- Leader: Takahiro Anno
- Secretary-General: Aoi Furukawa
- Founder: Takahiro Anno
- Founded: 8 May 2025
- Headquarters: SNUG MINAMI-AZABU 303, 2-8-21 Minami-Azabu, Minato, Tokyo
- Membership (February 2026): 2,600
- Ideology: E-democracy; Plurality; Technocracy; Social liberalism; Third Way;
- Political position: Centre
- Slogan: 未来は明るいと信じられる国へ Mirai wa akarui to shinjirareru kuni e ('Toward a country where we can believe the future is bright')
- Senators: 1 / 248
- Representatives: 11 / 465
- Prefectural assembly members: 0 / 2,675
- City and town assembly members: 0 / 30,490

Website
- team-mir.ai

= Team Mirai =

Political party in Japan

Team Mirai is a political party in Japan founded by AI engineer Takahiro Anno. The party supports E-democracy and has been described as technocratic. The party was established on 8 May 2025, evolving from "Team Anno," which supported his candidacy in the 2024 Tokyo gubernatorial election. The party advocates for "Digital Democracy" and aims to implement technology to ensure "no one is left behind."

In the 2025 Japanese House of Councillors election, the party won its first seat in the Diet.

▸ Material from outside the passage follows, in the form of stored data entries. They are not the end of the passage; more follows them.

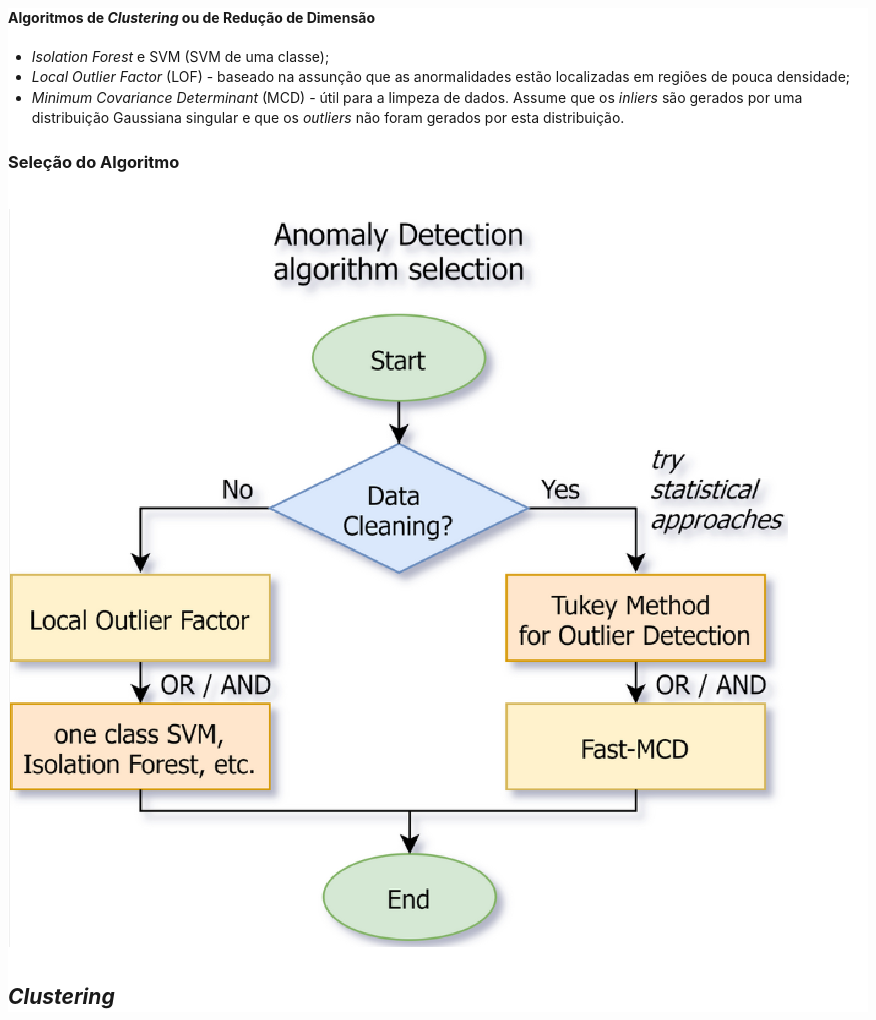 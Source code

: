 #### Algoritmos de *Clustering* ou de Redução de Dimensão

- *Isolation Forest* e SVM (SVM de uma classe);
- *Local Outlier Factor* (LOF) - baseado na assunção que as anormalidades estão localizadas em regiões de pouca densidade;
- *Minimum Covariance Determinant* (MCD) - útil para a limpeza de dados. Assume que os *inliers* são gerados por uma distribuição Gaussiana singular e que os *outliers* não foram gerados por esta distribuição.

### Seleção do Algoritmo

![image Etapas](images/anomaly_det_select.png)

## *Clustering*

In the subsequent 2026 Japanese general election, it made significant gains, securing 11 seats in the House of Representatives.

== History ==
=== Origins: 2024 Tokyo Gubernatorial Election ===
The party traces its roots to "Team Anno," a group of volunteers and engineers who gathered around Takahiro Anno during his independent bid for the 2024 Tokyo gubernatorial election. Anno announced his candidacy on June 6, 2024. Although he finished fifth with 154,638 votes—the highest number ever for a candidate in their 30s—his campaign attracted significant attention for its use of AI and digital strategies.

=== Formation and 2025 Upper House election ===
On May 8, 2025, Anno officially established Team Mirai as a political party. In the 2025 Japanese House of Councillors election held in July, the party received 1,517,890 votes (2.6%) in the national proportional representation block. This result secured one seat for Anno and met the legal requirements to be recognized as a national political party under the Political Party Subsidies Act.

Following the election, Anno became a member of the House of Councillors on July 29, 2025. The party established the "Nagata-cho Engineer Team" using party subsidies to develop software for political transparency.

In legislative affairs, the party adopted a "case-by-case" (zezehihi) approach. In October 2025, Anno and Masaaki Taira (LDP) launched a non-partisan study group on AI and Democracy, featuring Audrey Tang as a guest. In December 2025, Team Mirai voted in favor of the supplementary budget proposal alongside the ruling coalition (LDP and Komeito), as well as the Democratic Party for the People (DPP) and Japan Innovation Party, after reaching a policy agreement with the LDP regarding digital transformation (DX) promotion.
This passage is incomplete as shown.